# Ice and condensation new insulation install



## amburke3 (Jan 10, 2015)

Hi,
We were planning on turning our storage attic into a livable bedroom for our girls. We removed the exsisted insulation, which was only about 4inches thick and had a black, dirty coloring on the paper side (1970). We were using these black plastic vents (pro-vent) from HD and then installing R-38 batts and were going to put a sheet of rigid insulation up, then drywall.
Just by some strange chance I noticed the roof was wet by the knee wall underneath the new insulation. I pull the batt off and "flicked the vent only to have chunks of ice fly out, like a holy crap amount of ice. Now the kicker is the one section of roof that was done has NO ice or dampness, and we can't see how to two sides are different other then the amount of sun it gets.
We wanted to use a high r-value to try and make it more comfortable for the kids and hopefully save on heating. 
We are in SE PA and right now it's about 12 degrees outside, summers can be a 90+ easy. Our roof has no vents at the top/peak or anywhere else. 
This is our 1st insulation install and are not familiar with typical improvement terms, please try and "dumb it down" as if your speaking to a toddler :huh:
So here are my questions, all of which HD is unable to answer.
Are the vents we used not installed correctly? Or maybe they're to flimsy and being smashed down? Is there a less thick kind of insulation that we should have used? But will still be able to get a high R value? 
I've also heard that newer homes have some type of vent at the peak of the roof, we do not have anything like an vent up there.
Last Spring we had a wicked bad hail storm and are getting a new roof this coming spring. There is only shingle damage and our roof has absolutely no leaks anywhere. Should we ask the contractor about that "roof vent at the peak" would that be overall better to make the attic livable? 
Thanks for reading and I apologize for the length or if I'm talking in circles. Right now we are thawing out our attic and will have to wait a few days before we can do anything. I've included pictures of our issue, and please excuse the mess. We just wanted to get it thawed and dried asap.
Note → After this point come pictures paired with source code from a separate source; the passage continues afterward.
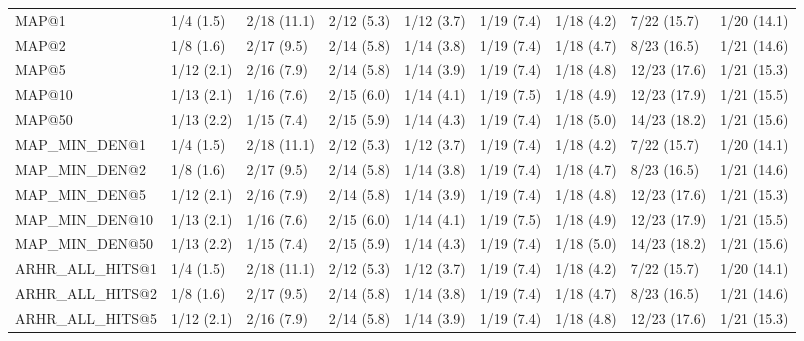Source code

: \begin{tabular}{lllllllll}
MAP@1                       &      1/4 (1.5) &    2/18 (11.1) &    2/12 (5.3) &    1/12 (3.7) &  1/19 (7.4) &   1/18 (4.2) &    7/22 (15.7) &        1/20 (14.1) \\
MAP@2                       &      1/8 (1.6) &     2/17 (9.5) &    2/14 (5.8) &    1/14 (3.8) &  1/19 (7.4) &   1/18 (4.7) &    8/23 (16.5) &        1/21 (14.6) \\
MAP@5                       &     1/12 (2.1) &     2/16 (7.9) &    2/14 (5.8) &    1/14 (3.9) &  1/19 (7.4) &   1/18 (4.8) &   12/23 (17.6) &        1/21 (15.3) \\
MAP@10                      &     1/13 (2.1) &     1/16 (7.6) &    2/15 (6.0) &    1/14 (4.1) &  1/19 (7.5) &   1/18 (4.9) &   12/23 (17.9) &        1/21 (15.5) \\
MAP@50                      &     1/13 (2.2) &     1/15 (7.4) &    2/15 (5.9) &    1/14 (4.3) &  1/19 (7.4) &   1/18 (5.0) &   14/23 (18.2) &        1/21 (15.6) \\
MAP_MIN_DEN@1               &      1/4 (1.5) &    2/18 (11.1) &    2/12 (5.3) &    1/12 (3.7) &  1/19 (7.4) &   1/18 (4.2) &    7/22 (15.7) &        1/20 (14.1) \\
MAP_MIN_DEN@2               &      1/8 (1.6) &     2/17 (9.5) &    2/14 (5.8) &    1/14 (3.8) &  1/19 (7.4) &   1/18 (4.7) &    8/23 (16.5) &        1/21 (14.6) \\
MAP_MIN_DEN@5               &     1/12 (2.1) &     2/16 (7.9) &    2/14 (5.8) &    1/14 (3.9) &  1/19 (7.4) &   1/18 (4.8) &   12/23 (17.6) &        1/21 (15.3) \\
MAP_MIN_DEN@10              &     1/13 (2.1) &     1/16 (7.6) &    2/15 (6.0) &    1/14 (4.1) &  1/19 (7.5) &   1/18 (4.9) &   12/23 (17.9) &        1/21 (15.5) \\
MAP_MIN_DEN@50              &     1/13 (2.2) &     1/15 (7.4) &    2/15 (5.9) &    1/14 (4.3) &  1/19 (7.4) &   1/18 (5.0) &   14/23 (18.2) &        1/21 (15.6) \\
ARHR_ALL_HITS@1             &      1/4 (1.5) &    2/18 (11.1) &    2/12 (5.3) &    1/12 (3.7) &  1/19 (7.4) &   1/18 (4.2) &    7/22 (15.7) &        1/20 (14.1) \\
ARHR_ALL_HITS@2             &      1/8 (1.6) &     2/17 (9.5) &    2/14 (5.8) &    1/14 (3.8) &  1/19 (7.4) &   1/18 (4.7) &    8/23 (16.5) &        1/21 (14.6) \\
ARHR_ALL_HITS@5             &     1/12 (2.1) &     2/16 (7.9) &    2/14 (5.8) &    1/14 (3.9) &  1/19 (7.4) &   1/18 (4.8) &   12/23 (17.6) &        1/21 (15.3) \\

\end{tabular}
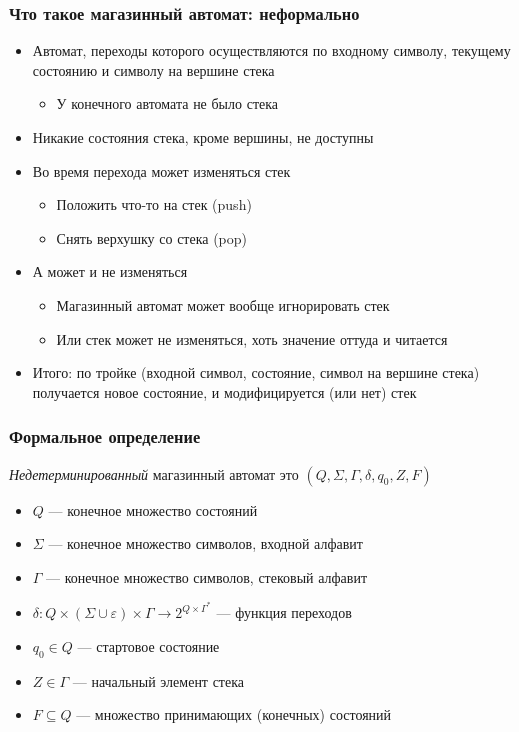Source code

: \documentclass[dvipsnames]{beamer}
\begin{document}
\begin{frame}[fragile]
  \transwipe[direction=90]
  \frametitle{Что такое магазинный автомат: неформально}
\begin{itemize}
	\item Автомат, переходы которого осуществляются по входному символу, текущему состоянию и символу на вершине стека
	\begin{itemize}
		\item У конечного автомата не было стека
	\end{itemize}
	\item Никакие состояния стека, кроме вершины, не доступны
	\item Во время перехода может изменяться стек
	\begin{itemize}
		\item Положить что-то на стек (push)
		\item Снять верхушку со стека (pop)
	\end{itemize}
	\item А может и не изменяться
	\begin{itemize}
		\item Магазинный автомат может вообще игнорировать стек
		\item Или стек может не изменяться, хоть значение оттуда и читается
	\end{itemize}
	\item Итого: по тройке (входной символ, состояние, символ на вершине стека) получается новое состояние, и модифицируется (или нет) стек
\end{itemize}
\end{frame}

\begin{frame}[fragile]
  \transwipe[direction=90]
  \frametitle{Формальное определение}
  \emph{Недетерминированный} магазинный автомат это $(Q, \Sigma, \Gamma, \delta, q_0, Z, F)$
  \begin{itemize}
    \item $Q$ --- конечное множество состояний
    \item $\Sigma$ --- конечное множество символов, входной алфавит
    \item $\Gamma$ --- конечное множество символов, стековый алфавит
    \item $\delta: Q \times (\Sigma \cup \varepsilon) \times \Gamma \to 2^{Q \times \Gamma^*}$ --- функция переходов
    \item $q_0 \in Q$ --- стартовое состояние
    \item $Z \in \Gamma$ --- начальный элемент стека
    \item $F \subseteq Q$ --- множество принимающих (конечных) состояний
  \end{itemize}
\end{frame}
\end{document}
Thanks in advance and I will come back and post our solution (I always hate posts that don't do that)


----------



## joecaption (Nov 30, 2011)

There has to be at least 1000 old post on attic insulation on this site if you check the search function under insulation.
Whole lot more to adding living space to an attic then just throwing up some walls.
#1, What size are the floor joist and what's the free spans?
#2, Is there a real code compliant stair case to the attic?
#3, Are there code compliant egress windows up there?
#4, If it's going to be a bedroom in most cases your going to need some permits.
#5, Was the attic ever air sealed before insulating?
Any soffit vents?
In your area you needed R-50 of insulation in the ceilings, so joist would have needed to be added onto, soffit vents, baffles added to air flow and a ridge vent at the peak of the roof.
Only way around it would be to have the rafters spray foamed.
Finally got your pictures to up load.
You have major air leaks from the main house and lack of ventilation in that attic causing moisture to form.
Those baffles are useless and not even close to being installed correctly.
Where's the vapor barrier on the insulation? Should have been on inside of the room.
Now your going to have to deal with treating the mold on the sheathing by a real exterminator.


----------



## amburke3 (Jan 10, 2015)

There are already bedrooms in our "attic" complete with electric, plumbing, heat, floor and standard staircase. We are not moving walls, creating rooms or installing electric. It is all there, no permit needed.
There is no mold, what your seeing is frost. The insulation has been up there for about 3 days. Yes we have soffits, yes we air-sealed, but no peak vent. 
Vapor barrier? Why would you see a vapor barrier when we're not at the point yet. 
"Those baffles are useless and not even close to being installed correctly."
Well... Ok.... thanks for the heads up on the correct way to install them. 
I realize there is more to adding a bedroom then just throwing walls up, are you intentionally trying to sound condescending?


----------



## Gary in WA (Mar 11, 2009)

The baffles have to start at the soffit vents and continue up to the ridge vents. Your warmed (moist) house air is entering the baffles at the exterior walls top plate area and condensing on the cold roof sheathing as there is no (high) exhaust vent to drive it--- requires "*cross ventilation*"; http://publicecodes.cyberregs.com/icod/irc/2009/icod_irc_2009_8_par090.htm

I'd air seal all top plates in the knee wall attic, fix the baffles in there, and insulate the reduced headroom where the rafter sits on the plate with some foil faced rigid foam board to get closer to the required R-value and block the FG floor insulation from wind washing if the baffles don't. While in there, add some housewrap to the knee wall attic side insulation, if FG-- as it filters air great but any wind reduces by up to 40% R-value. Be sure the k-wall is blocked to prevent attic air under it, robbing heat from ceiling below; http://www.buildingscience.com/documents/information-sheets/installation-of-cavity-insulation/

http://oikos.com/esb/51/sideattics.html

Gary
PS. Welcome to the forums!


----------